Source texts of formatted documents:
_ _ _ _ _ _ _

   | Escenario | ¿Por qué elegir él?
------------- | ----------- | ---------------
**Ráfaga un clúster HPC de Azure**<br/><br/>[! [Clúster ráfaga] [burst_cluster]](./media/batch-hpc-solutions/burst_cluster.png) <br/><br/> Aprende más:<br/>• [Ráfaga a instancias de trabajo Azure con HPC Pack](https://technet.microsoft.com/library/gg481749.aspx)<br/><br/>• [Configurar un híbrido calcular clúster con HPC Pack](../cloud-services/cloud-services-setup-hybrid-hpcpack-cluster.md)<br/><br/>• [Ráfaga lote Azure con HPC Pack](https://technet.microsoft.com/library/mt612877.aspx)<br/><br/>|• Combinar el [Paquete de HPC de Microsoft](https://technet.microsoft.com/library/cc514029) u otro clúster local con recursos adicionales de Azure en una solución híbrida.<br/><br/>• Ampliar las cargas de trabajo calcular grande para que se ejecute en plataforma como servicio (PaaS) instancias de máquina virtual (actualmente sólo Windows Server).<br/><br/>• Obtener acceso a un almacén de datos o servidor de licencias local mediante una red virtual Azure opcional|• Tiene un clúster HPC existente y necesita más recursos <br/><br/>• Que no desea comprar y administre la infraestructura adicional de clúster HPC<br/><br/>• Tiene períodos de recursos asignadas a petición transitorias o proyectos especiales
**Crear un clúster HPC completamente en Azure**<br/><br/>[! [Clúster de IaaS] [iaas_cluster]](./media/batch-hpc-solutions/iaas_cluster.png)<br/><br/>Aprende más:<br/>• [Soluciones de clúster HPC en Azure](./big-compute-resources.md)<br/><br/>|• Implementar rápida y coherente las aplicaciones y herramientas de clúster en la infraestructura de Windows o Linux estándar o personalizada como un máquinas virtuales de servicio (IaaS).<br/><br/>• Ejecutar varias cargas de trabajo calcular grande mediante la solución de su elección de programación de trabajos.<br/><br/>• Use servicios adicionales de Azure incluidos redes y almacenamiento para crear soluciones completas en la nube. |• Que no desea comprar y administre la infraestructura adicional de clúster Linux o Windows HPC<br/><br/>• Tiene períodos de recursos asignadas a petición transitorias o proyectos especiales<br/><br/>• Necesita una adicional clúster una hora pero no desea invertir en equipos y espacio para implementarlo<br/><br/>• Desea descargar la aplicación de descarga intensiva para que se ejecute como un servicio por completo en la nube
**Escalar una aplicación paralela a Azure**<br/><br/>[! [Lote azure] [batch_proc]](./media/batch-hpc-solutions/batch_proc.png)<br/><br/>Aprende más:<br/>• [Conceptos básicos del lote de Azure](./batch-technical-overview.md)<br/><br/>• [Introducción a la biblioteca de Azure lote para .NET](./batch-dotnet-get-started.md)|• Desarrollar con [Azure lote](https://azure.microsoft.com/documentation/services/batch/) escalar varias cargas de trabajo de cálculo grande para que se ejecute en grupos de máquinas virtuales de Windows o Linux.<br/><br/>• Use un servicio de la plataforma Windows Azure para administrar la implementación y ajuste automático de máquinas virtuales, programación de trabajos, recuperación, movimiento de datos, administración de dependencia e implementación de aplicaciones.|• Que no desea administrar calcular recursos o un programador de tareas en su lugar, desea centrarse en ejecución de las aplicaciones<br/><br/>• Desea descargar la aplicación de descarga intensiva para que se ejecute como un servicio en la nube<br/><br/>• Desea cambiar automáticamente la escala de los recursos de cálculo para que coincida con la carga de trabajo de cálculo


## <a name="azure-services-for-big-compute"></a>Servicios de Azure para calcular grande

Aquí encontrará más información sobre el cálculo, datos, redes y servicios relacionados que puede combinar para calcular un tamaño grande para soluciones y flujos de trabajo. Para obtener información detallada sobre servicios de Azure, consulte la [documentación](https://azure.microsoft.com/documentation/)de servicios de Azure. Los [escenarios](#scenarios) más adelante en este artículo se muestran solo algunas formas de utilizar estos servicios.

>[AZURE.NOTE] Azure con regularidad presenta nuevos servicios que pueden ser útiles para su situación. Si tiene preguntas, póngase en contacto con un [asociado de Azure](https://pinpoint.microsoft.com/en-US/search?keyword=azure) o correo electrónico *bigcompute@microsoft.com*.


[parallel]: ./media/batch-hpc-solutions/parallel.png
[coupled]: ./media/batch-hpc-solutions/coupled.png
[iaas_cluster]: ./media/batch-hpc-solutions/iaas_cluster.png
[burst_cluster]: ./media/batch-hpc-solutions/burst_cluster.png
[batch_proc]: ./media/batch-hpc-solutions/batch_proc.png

_ _ _ _ _ _ _

• **Exercise details**: Write out again, exactly as they appear above, the lines from the one containing "[burst_cluster]: ./media/batch-hpc-solutions/burst_cluster.png" to the final line, and only those.

• **Task answer**:
[burst_cluster]: ./media/batch-hpc-solutions/burst_cluster.png
[batch_proc]: ./media/batch-hpc-solutions/batch_proc.png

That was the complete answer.